Мэгги въехала на парковку и выключила двигатель:

— Не понимаю, как тебя вообще могли принять за наркомана.

Я вздохнул:

— Они меня не знали. Я мог быть кем угодно.

— Ты мог быть кем угодно… и вот кого ты выбрал?

Мэгги открыла дверь, чтобы выйти из машины.

— Я наказан, — усмехнулся я. — Тебе ко мне нельзя.

— Что? Почему тебя наказали?

— Я как раз к этому перехожу.

Мне было важно не нарушать маминых правил (из школы сразу домой, никаких друзей, никаких телефонных звонков и сообщений), и я нашел выход, оставшись с Мэгги в машине перед домом еще на сорок пять минут.

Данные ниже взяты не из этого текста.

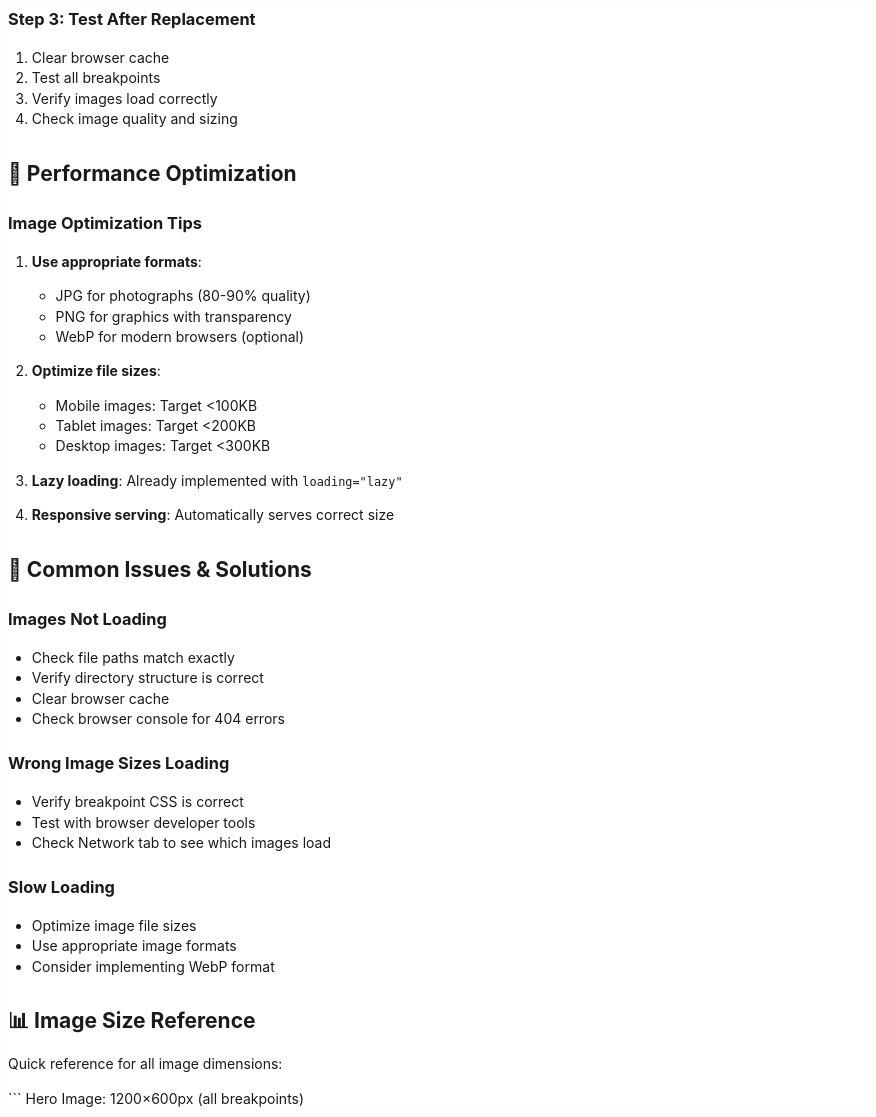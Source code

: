### Step 3: Test After Replacement

1. Clear browser cache
2. Test all breakpoints
3. Verify images load correctly
4. Check image quality and sizing

## 🎯 Performance Optimization

### Image Optimization Tips

1. **Use appropriate formats**:

   - JPG for photographs (80-90% quality)
   - PNG for graphics with transparency
   - WebP for modern browsers (optional)

2. **Optimize file sizes**:

   - Mobile images: Target <100KB
   - Tablet images: Target <200KB
   - Desktop images: Target <300KB

3. **Lazy loading**: Already implemented with `loading="lazy"`

4. **Responsive serving**: Automatically serves correct size

## 🚨 Common Issues & Solutions

### Images Not Loading

- Check file paths match exactly
- Verify directory structure is correct
- Clear browser cache
- Check browser console for 404 errors

### Wrong Image Sizes Loading

- Verify breakpoint CSS is correct
- Test with browser developer tools
- Check Network tab to see which images load

### Slow Loading

- Optimize image file sizes
- Use appropriate image formats
- Consider implementing WebP format

## 📊 Image Size Reference

Quick reference for all image dimensions:

\`\`\`
Hero Image: 1200×600px (all breakpoints)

Я рассказал ей все, закончив беседой с Пенни у шкафчика.

— Это просто катастрофа. — Мэгги казалась очень расстроенной.

— А у меня нет даже зонта, — пошутил я.

Девушка вздохнула:

— Эх, Ривер…

Я знал, что последует за этим «Эх, Ривер», потому что Мэгги всегда говорила, как есть. Однажды, когда нам было по пять лет, она спросила, хотел ли бы я взять напрокат ее папу. Я ответил, что у меня уже есть папа. «У тебя нет папы», — сказала Мэгги чистую правду, и с тех пор я больше никогда не думал о своем отце, как прежде.

— …ты можешь быть такой вопиющей задницей.

— Ладно… вообще-то я не этого ожидал.

— А чего ты ожидал? Почему ты думал, что это нормально? В какой вселенной можно ходить на встречи с ребятами, у которых настоящие проблемы, притворяться наркоманом и считать, что это честно? Всем врать? Своей семье? Своим друзьям?

— Я запутался. Я пытался разобраться со своей жизнью. Найти смысл.

— Ты отлично поработал.

Я положил голову на плечо подруги. Я знал, что это смягчит Мэгги, а кроме того, мне нужно было ощутить чью-нибудь близость.

— И как ты собираешься это исправлять, Ривер?

— Не знаю. Мне кажется, цветы не улучшат ситуацию.

— Цветы никогда не улучшают ситуацию. Они вообще полная бессмыслица. И кому ты собираешься их дарить? Дафне? Разве только в ней дело? А остальные?

— Ты права. Но как мне быть? Даже не представляю.

Мэгги положила руку мне на голову и легко сжала, давая понять, что в конце концов у нас с ней все образуется. И я надеялся, что со всеми остальными тоже.

— Что тебе нужно, Ривер, так это повзрослеть.